Foi durante um desses regimes militares - em 1994, sob liderança do falecido Sani Abacha - que Soyinka, um espinho na carne de chefes de Estado militares, entrou em um exílio auto-imposto após liderar protestos pró-democracia. Já faz mais de 22 anos que a Nigéria voltou à democracia, mas Soyinka acredita que a nação "nunca se recuperou realmente" desses anos ditatoriais. Além disso, ele sente que muitas das mudanças pelas quais ele lutou ainda não se concretizaram.

"O que tivemos novamente é reinventar a roda", disse ele. "Cada governante vem e diz: 'Oh, sim, estou ouvindo as pessoas. E elas querem mudar. Portanto, vamos nos encontrar e mexer com a constituição.' Em vez de ir ao fundo e criar uma sociedade totalmente diferente da que existe. Uma vez que eles chegam ao poder, é o mesmo resultado".

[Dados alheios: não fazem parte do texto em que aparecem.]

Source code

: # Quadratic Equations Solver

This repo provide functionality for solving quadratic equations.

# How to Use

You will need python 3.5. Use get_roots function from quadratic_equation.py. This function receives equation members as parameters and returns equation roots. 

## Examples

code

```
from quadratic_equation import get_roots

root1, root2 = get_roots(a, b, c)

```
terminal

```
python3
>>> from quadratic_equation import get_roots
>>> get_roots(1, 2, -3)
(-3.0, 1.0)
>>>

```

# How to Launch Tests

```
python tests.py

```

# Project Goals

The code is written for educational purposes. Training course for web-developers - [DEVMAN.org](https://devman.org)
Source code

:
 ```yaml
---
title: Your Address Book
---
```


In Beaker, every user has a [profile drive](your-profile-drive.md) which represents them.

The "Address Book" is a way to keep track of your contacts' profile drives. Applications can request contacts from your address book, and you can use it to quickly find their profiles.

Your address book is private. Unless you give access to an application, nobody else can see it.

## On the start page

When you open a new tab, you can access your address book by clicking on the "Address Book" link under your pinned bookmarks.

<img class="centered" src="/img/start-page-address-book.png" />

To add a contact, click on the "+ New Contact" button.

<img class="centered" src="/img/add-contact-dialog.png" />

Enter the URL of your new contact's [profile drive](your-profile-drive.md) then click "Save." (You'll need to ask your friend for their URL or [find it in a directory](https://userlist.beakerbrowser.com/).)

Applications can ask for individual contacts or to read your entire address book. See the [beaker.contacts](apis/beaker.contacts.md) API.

Na região nordeste do país, numa guerra de 12 anos contra os extremistas islâmicos de Boko Haram e seu ramo do Estado islâmico da África Ocidental, os extremistas continuam a manter a região como refém, banditismo que levou à matança de milhares e ao seqüestro de muitos, inclusive de crianças em idade escolar, nos estados do noroeste e centro do país, enquanto um violento movimento separatista está surgindo no sudeste.

Soyinka sente que as coisas teriam sido diferentes se os líderes não "fingissem que o que estava acontecendo era um pequeno problema, ao passo que era muito profundo dentro da sociedade". "Eles se recusaram a agir no momento certo. Eles se comprometeram. Eles se apaziguaram. Eles se desculparam. Até repreenderam o perigo, a realidade. E no processo nós perdemos completamente nossa humanidade", disse ele com pesar, seu rosto de repente solene. Assim, "cada vez que apontamos um dedo para o Estado, os governantes nos olham e se vêem como um reflexo do resto da sociedade".

Soyinka diz que para reverter a tendência, a Nigéria deve passar por um "longo" e "brutal" exame de consciência em que "chamamos nossos próprios nomes e dizemos a nós mesmos a verdade sem nenhuma dó". O país precisa de um líder que "pegue o touro pelos chifres" e reconheça que "até o momento, estamos mal", disse ele.

Soyinka está viajando internacionalmente para promover seu romance e ele mantém um comentário constante, muitas vezes chamando atenção de líderes em sucessivos governos. Ele, entretanto, admite que não é tão forte quanto pensa. "Estou realmente cansado", disse ele com um risinho. "Eu apenas vivo uma vida normal como posso. Nenhuma receita especial ou algo do gênero. Basta viver cada dia um a um".

Ele também está cansado de ler seus próprios obituários. Na Nigéria, as notícias falsas sobre a morte de Soyinka são muito difundidas nas redes sociais, a mais recente em meados de outubro. Ele disse que provavelmente leu a notícia de sua morte mais do que leu suas próprias obras. "Estou ficando entediado com a morte", disse ele, atirando suas duas mãos como se estivesse desistindo da própria morte. "Não há nada de criativo nisso. Fico apenas aborrecido cada vez que leio meu obituário. Isso já acontece há anos."